Traditionalisme religieux
De la même manière, la variable confessionnelle est à manier avec précaution. Si le catholicisme pèse dans les votes négatifs, la seule appartenance confessionnelle n’est pas déterminante en soi. La très catholique ville de Fribourg par exemple a soutenu le partenariat (à 58%, la moyenne nationale). «Il faudrait réaliser une analyse fine, mais on peut émettre l’hypothèse que là où l’Eglise est encore un acteur social de proximité de premier ordre, le non émerge fortement», note Jacques Lévy.

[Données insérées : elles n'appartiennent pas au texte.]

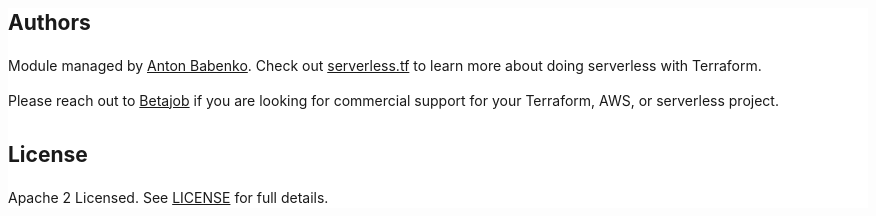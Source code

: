 
## Authors

Module managed by [Anton Babenko](https://github.com/antonbabenko). Check out [serverless.tf](https://serverless.tf) to learn more about doing serverless with Terraform.

Please reach out to [Betajob](https://www.betajob.com/) if you are looking for commercial support for your Terraform, AWS, or serverless project.

## License

Apache 2 Licensed. See [LICENSE](https://github.com/terraform-aws-modules/terraform-aws-appsync/tree/master/LICENSE) for full details.
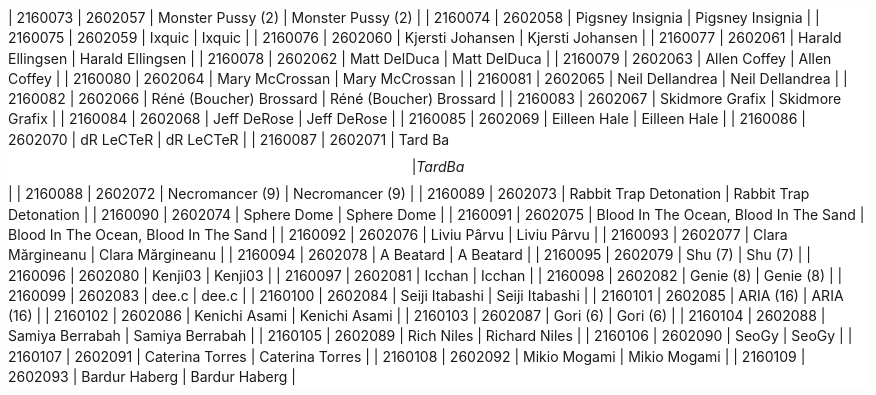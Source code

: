 | 2160073 | 2602057 | Monster Pussy (2) | Monster Pussy (2) |
| 2160074 | 2602058 | Pigsney Insignia | Pigsney Insignia |
| 2160075 | 2602059 | Ixquic | Ixquic |
| 2160076 | 2602060 | Kjersti Johansen | Kjersti Johansen |
| 2160077 | 2602061 | Harald Ellingsen | Harald Ellingsen |
| 2160078 | 2602062 | Matt DelDuca | Matt DelDuca |
| 2160079 | 2602063 | Allen Coffey | Allen Coffey |
| 2160080 | 2602064 | Mary McCrossan | Mary McCrossan |
| 2160081 | 2602065 | Neil Dellandrea | Neil Dellandrea |
| 2160082 | 2602066 | Réné (Boucher) Brossard | Réné (Boucher) Brossard |
| 2160083 | 2602067 | Skidmore Grafix | Skidmore Grafix |
| 2160084 | 2602068 | Jeff DeRose | Jeff DeRose |
| 2160085 | 2602069 | Eilleen Hale | Eilleen Hale |
| 2160086 | 2602070 | dR LeCTeR | dR LeCTeR |
| 2160087 | 2602071 | Tard Ba$$ | Tard Ba$$ |
| 2160088 | 2602072 | Necromancer (9) | Necromancer (9) |
| 2160089 | 2602073 | Rabbit Trap Detonation | Rabbit Trap Detonation |
| 2160090 | 2602074 | Sphere Dome | Sphere Dome |
| 2160091 | 2602075 | Blood In The Ocean, Blood In The Sand | Blood In The Ocean, Blood In The Sand |
| 2160092 | 2602076 | Liviu Pârvu | Liviu Pârvu |
| 2160093 | 2602077 | Clara Mărgineanu | Clara Mărgineanu |
| 2160094 | 2602078 | A Beatard | A Beatard |
| 2160095 | 2602079 | Shu (7) | Shu (7) |
| 2160096 | 2602080 | Kenji03 | Kenji03 |
| 2160097 | 2602081 | Icchan | Icchan |
| 2160098 | 2602082 | Genie (8) | Genie (8) |
| 2160099 | 2602083 | dee.c | dee.c |
| 2160100 | 2602084 | Seiji Itabashi | Seiji Itabashi |
| 2160101 | 2602085 | ARIA (16) | ARIA (16) |
| 2160102 | 2602086 | Kenichi Asami | Kenichi Asami |
| 2160103 | 2602087 | Gori (6) | Gori (6) |
| 2160104 | 2602088 | Samiya Berrabah | Samiya Berrabah |
| 2160105 | 2602089 | Rich Niles | Richard Niles |
| 2160106 | 2602090 | SeoGy | SeoGy |
| 2160107 | 2602091 | Caterina Torres | Caterina Torres |
| 2160108 | 2602092 | Mikio Mogami | Mikio Mogami |
| 2160109 | 2602093 | Bardur Haberg | Bardur Haberg |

Schématiquement, on peut dire que le sermon du curé a pu peser lourd dans les petites communes. Ou celui du parti local: selon le sociologue valaisan Gabriel Bender, le mot d’ordre des partis politiques, autre acteur social de première importance en Valais, a été déterminant dans ce canton: «Selon ses différentes affiliations, le courant démocrate-chrétien était divisé sur la question. En Haut-Valais, dominé par les chrétiens-sociaux favorables à la loi, le oui l’a emporté. Dans le Bas-Valais, c’est le PDC qui disait non qui triomphe. Quant à Martigny, bastion du radicalisme, le oui l’emporte.»

Le fort refus (vallées du Tessin, vallées du Valais romand, Ajoie, Suisse centrale) n’est pas seulement catholique. Dans d’autres régions historiquement rattachées à des courants minoritaires du protestantisme, le non domine (vallée de Joux, Haut neuchâtelois, Jura bernois, Pays-d’Enhaut, Oberland bernois, Emmental). Ce qui fait dire à Jacques Lévy que, au-delà de la variable confessionnelle, les territoires du non sont marqués de l’empreinte d’un fort traditionalisme religieux. Et d’oser une hypothèse: la condamnation du partenariat enregistré est peut-être l’expression d’une population en difficulté. Une fracture régionale entre ville et campagne, mais également socio-culturelle: «Il n’est pas du tout certain que les ouvriers aient soutenu la loi», souligne encore le professeur de l’EPFL.

Les contours de la carte du vote sur le partenariat, loin d’être un simple miroir des valeurs morales des Suisses, pourraient bien se retrou-ver dans d’autres enjeux d’importance mesurant la prédisposition des Suisses à s’exposer à l’altérité. Le 25 septembre prochain, le scrutin sur l’extension de la libre circulation des personnes permettra déjà de vérifier cette hypothèse.